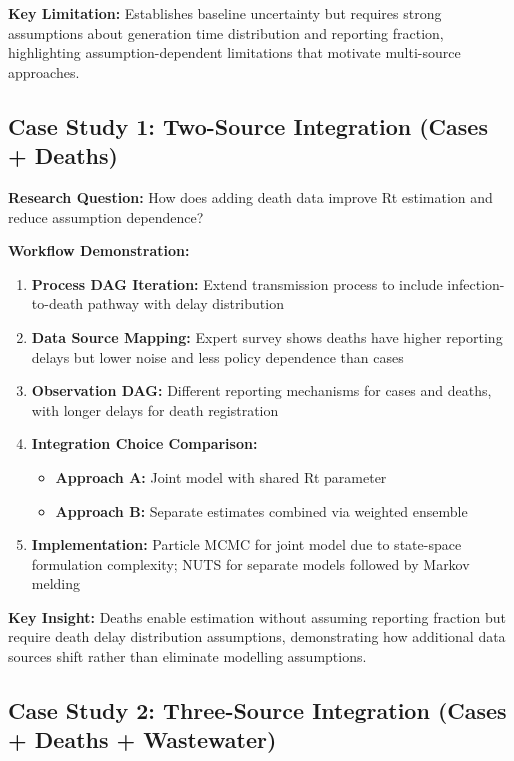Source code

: \documentclass{article}
\begin{document}
\textbf{Key Limitation:} Establishes baseline uncertainty but requires strong assumptions about generation time distribution and reporting fraction, highlighting assumption-dependent limitations that motivate multi-source approaches.

\subsection{Case Study 1: Two-Source Integration (Cases + Deaths)}

\textbf{Research Question:} How does adding death data improve Rt estimation and reduce assumption dependence?

\textbf{Workflow Demonstration:}
\begin{enumerate}
    \item \textbf{Process DAG Iteration:} Extend transmission process to include infection-to-death pathway with delay distribution
    \item \textbf{Data Source Mapping:} Expert survey shows deaths have higher reporting delays but lower noise and less policy dependence than cases
    \item \textbf{Observation DAG:} Different reporting mechanisms for cases and deaths, with longer delays for death registration
    \item \textbf{Integration Choice Comparison:} 
        \begin{itemize}
            \item \textbf{Approach A:} Joint model with shared Rt parameter
            \item \textbf{Approach B:} Separate estimates combined via weighted ensemble
        \end{itemize}
    \item \textbf{Implementation:} Particle MCMC for joint model due to state-space formulation complexity; NUTS for separate models followed by Markov melding
\end{enumerate}

\textbf{Key Insight:} Deaths enable estimation without assuming reporting fraction but require death delay distribution assumptions, demonstrating how additional data sources shift rather than eliminate modelling assumptions.

\subsection{Case Study 2: Three-Source Integration (Cases + Deaths + Wastewater)}
\end{document}
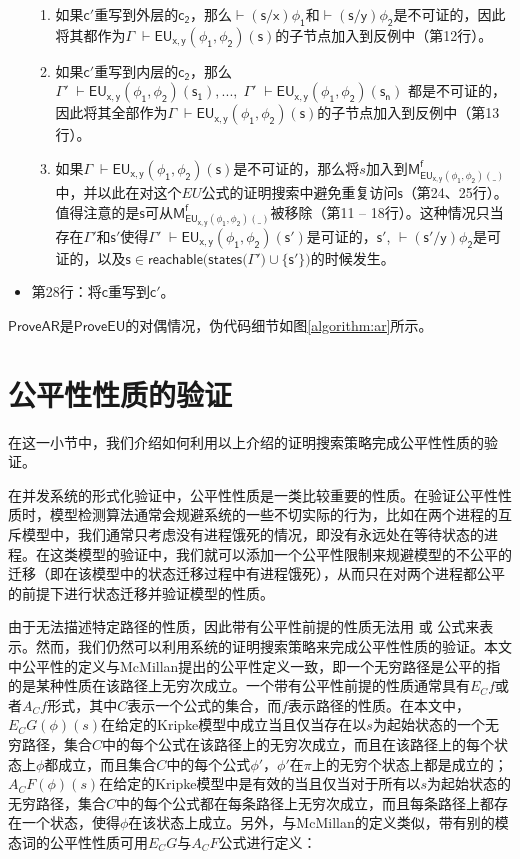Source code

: \begin{itemize}
\begin{enumerate}
		\item 如果$\mathsf{c'}$重写到外层的$\mathsf{c_2}$，那么$\mathsf{\vdash (s/x)\phi_1}$和$\mathsf{\vdash (s/y)\phi_2}$是不可证的，因此将其都作为$\Gamma\;\mathsf{\vdash EU_{x,y}(\phi_1,\phi_2)(s)}$的子节点加入到反例中（第12行）。
		\item 如果$\mathsf{c'}$重写到内层的$\mathsf{c_2}$，那么$\Gamma'\;\mathsf{\vdash EU_{x,y}(\phi_1,\phi_2)(s_1)},...,\;\Gamma'\;\mathsf{\vdash EU_{x,y}(\phi_1,\phi_2)(s_n)}$ 都是不可证的，因此将其全部作为$\Gamma\;\mathsf{\vdash EU_{x,y}(\phi_1,\phi_2)(s)}$的子节点加入到反例中（第13行）。
		\item 如果$\Gamma\;\mathsf{\vdash EU_{x,y}(\phi_1,\phi_2)(s)}$是不可证的，那么将$s$加入到$\mathsf{M_{EU_{x,y}(\phi_1,\phi_2)(\_)}^f}$中，并以此在对这个$EU$公式的证明搜索中避免重复访问$\mathsf{s}$（第24、25行）。值得注意的是$\mathsf{s}$可从$\mathsf{M_{EU_{x,y}(\phi_1,\phi_2)(\_)}^f}$被移除（第11 -- 18行）。这种情况只当存在${\Gamma'}$和$\mathsf{s'}$使得$\Gamma'\;\mathsf{\vdash EU_{x,y}(\phi_1,\phi_2)(s')}$是可证的，$\mathsf{s'}$, $\mathsf{\vdash (s'/y)\phi_2}$是可证的，以及$\mathsf{s\in reachable(states(}\Gamma'\mathsf{)\cup \{s'\})}$的时候发生。
	\end{enumerate}
	\item 第28行：将$\mathsf{c}$重写到$\mathsf{c'}$。
\end{itemize}

$\mathsf{ProveAR}$是$\mathsf{ProveEU}$的对偶情况，伪代码细节如图\ref{algorithm:ar}所示。

\section{公平性性质的验证}
在这一小节中，我们介绍如何利用以上介绍的证明搜索策略完成公平性性质的验证。

在并发系统的形式化验证中，公平性性质是一类比较重要的性质。在验证公平性性质时，模型检测算法通常会规避系统的一些不切实际的行为\cite{BaierKatoen08}，比如在两个进程的互斥模型中，我们通常只考虑没有进程饿死的情况，即没有永远处在等待状态的进程。在这类模型的验证中，我们就可以添加一个公平性限制来规避模型的不公平的迁移（即在该模型中的状态迁移过程中有进程饿死），从而只在对两个进程都公平的前提下进行状态迁移并验证模型的性质。


由于无法描述特定路径的性质，因此带有公平性前提的性质无法用 \CTL{} 或 \CTLP{} 公式来表示。然而，我们仍然可以利用\SCTL{}系统的证明搜索策略来完成公平性性质的验证。本文中公平性的定义与McMillan提出的公平性定义\cite{mcmillan93}一致，即一个无穷路径是公平的指的是某种性质在该路径上无穷次成立。一个带有公平性前提的性质通常具有$E_Cf$或者$A_Cf$形式，其中$C$表示一个\CTLP{}公式的集合，而$f$表示路径的性质。在本文中，$E_CG(\phi)(s)$在给定的Kripke模型中成立当且仅当存在以$s$为起始状态的一个无穷路径，集合$C$中的每个公式在该路径上的无穷次成立，而且在该路径上的每个状态上$\phi$都成立，而且集合$C$中的每个公式$\phi'$，$\phi'$在$\pi$上的无穷个状态上都是成立的；$A_CF(\phi)(s)$在给定的Kripke模型中是有效的当且仅当对于所有以$s$为起始状态的无穷路径，集合$C$中的每个公式都在每条路径上无穷次成立，而且每条路径上都存在一个状态，使得$\phi$在该状态上成立。另外，与McMillan的定义类似，带有别的模态词的公平性性质可用$E_CG$与$A_CF$公式进行定义：


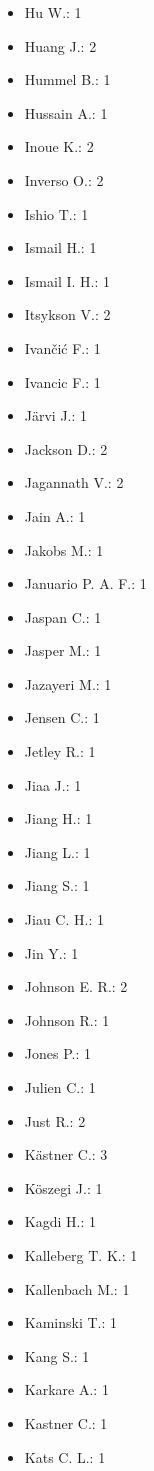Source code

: \begin{itemize}
\item Hu W.: 1
\item Huang J.: 2
\item Hummel B.: 1
\item Hussain A.: 1
\item Inoue K.: 2
\item Inverso O.: 2
\item Ishio T.: 1
\item Ismail H.: 1
\item Ismail I. H.: 1
\item Itsykson V.: 2
\item Ivan\v{c}i\'{c} F.: 1
\item Ivancic F.: 1
\item J\"{a}rvi J.: 1
\item Jackson D.: 2
\item Jagannath V.: 2
\item Jain A.: 1
\item Jakobs M.: 1
\item Januario P. A. F.: 1
\item Jaspan C.: 1
\item Jasper M.: 1
\item Jazayeri M.: 1
\item Jensen C.: 1
\item Jetley R.: 1
\item Jiaa J.: 1
\item Jiang H.: 1
\item Jiang L.: 1
\item Jiang S.: 1
\item Jiau C. H.: 1
\item Jin Y.: 1
\item Johnson E. R.: 2
\item Johnson R.: 1
\item Jones P.: 1
\item Julien C.: 1
\item Just R.: 2
\item K\"{a}stner C.: 3
\item K\"{o}szegi J.: 1
\item Kagdi H.: 1
\item Kalleberg T. K.: 1
\item Kallenbach M.: 1
\item Kaminski T.: 1
\item Kang S.: 1
\item Karkare A.: 1
\item Kastner C.: 1
\item Kats C. L.: 1

\end{itemize}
▬▬▬▬▬▬
Task statement: When a line in the data holds the word "Jiang", show that line.

Response area:
\item Jiang H.: 1
\item Jiang L.: 1
\item Jiang S.: 1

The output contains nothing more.